Tom Benson, a Louisiana sports icon who took his football and his basketball with a healthy side of horse racing, died March 15 at Oschner Medical Center in Jefferson, La., with his wife Gayle Marie Benson at his side. He was 90, and was hospitalized with the flu Feb. 16.
For all his success as owner of the New Orleans Saints and New Orleans Pelicans, including the Saints’ Super Bowl XLIV victory and a plaque in the Louisiana Sports Hall of Fame, there was one sports trophy the Louisiana native joked he might not want to claim. As much as he loved Thoroughbreds, as a savvy businessman Benson recognized how horses pull you in.
Greg Bensel, general manager of the Benson family’s GMB Racing—who confirmed Benson’s death through his role as senior vice president of communications and broadcasting for the New Orleans Saints and New Orleans Pelicans—spoke Wednesday at the National Horsemen’s Benevolent and Protective Association convention in New Orleans. He recalled how Benson approached the morning of the 2016 Kentucky Derby Presented by Yum! Brands (G1), just two years after GMB Racing was formed.
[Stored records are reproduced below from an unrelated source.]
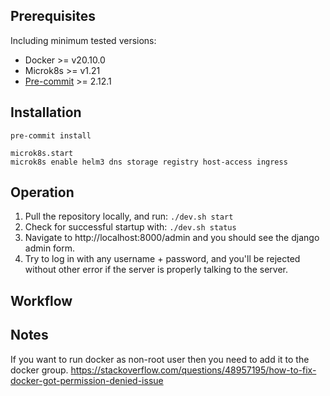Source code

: ## Prerequisites
Including minimum tested versions:
- Docker >= v20.10.0
- Microk8s >= v1.21
- [Pre-commit](https://pre-commit.com/) >= 2.12.1

## Installation
```
pre-commit install
```
```
microk8s.start
microk8s enable helm3 dns storage registry host-access ingress
```

## Operation
1. Pull the repository locally, and run: `./dev.sh start` 
1. Check for successful startup with: `./dev.sh status`
1. Navigate to http://localhost:8000/admin and you should see the django admin form.
1. Try to log in with any username + password, and you'll be rejected without other error if the server is properly talking to the server.

## Workflow

## Notes
If you want to run docker as non-root user then you need to add it to the docker group.
https://stackoverflow.com/questions/48957195/how-to-fix-docker-got-permission-denied-issue
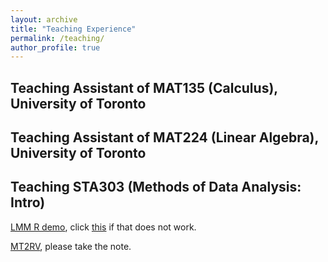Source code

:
 ```yaml
---
layout: archive
title: "Teaching Experience"
permalink: /teaching/
author_profile: true
---
```


## Teaching Assistant of MAT135 (Calculus), University of Toronto     


## Teaching Assistant of MAT224 (Linear Algebra), University of Toronto 


## Teaching STA303 (Methods of Data Analysis: Intro)
[LMM R demo](https://maxgniluynehc.github.io/notes/lmm_demo.rmd), click [this](https://github.com/MaxGniluynehc/maxgniluynehc.github.io/blob/master/_notes/lmm_demo.rmd) if that does not work.          

[MT2RV](https://maxgniluynehc.github.io/notes/STA303_Mid2Review.pdf), please take the note.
“We’d rented a home in Louisville. At breakfast he said, ‘You know, Greg, I don’t know that I really want to win the Kentucky Derby today.’ I said, ‘Why is that, Mr. Benson? He said, ‘If we do win, we have to buy more horses, a farm, and really get into this,” Bensel said.
While they dabbled in racehorse ownership in the 1970s and 1980s, the Bensons returned to the sport after a multi-decade absence with renewed vigor in 2014, inspired by the rags-to-riches story of two-time Horse of the Year California Chrome .
“He said, ‘Greg, what would it take for us to get in the business?’ I said, ‘Why don’t you give me a check for $2 million—that will be a start—and we’ll go out and hit the Keeneland September sale and we’ll buy some horses,'” Bensel said.
From their first modern crop of yearlings, they campaigned not one, but two starters in the 2016 Kentucky Derby—graded stakes winner Mo Tom (eighth for trainer Tom Amoss) and multiple graded stakes winner Tom’s Ready (12th for trainer Dallas Stewart).
“We finished eighth and 12th, which I thought was respectable, but he ended up buying more horses and one of the most beautiful farms I’ve ever been on,” Bensel said, mentioning Benson Farm at Greenwood Lodge in Paris, Ky., home to a broodmare and boarding operation.
“We had tremendous, uncanny success. He realized that was not the norm in this business,” Benzel said. “It started out as a hobby for us, and now it’s nearly a $21 million business.”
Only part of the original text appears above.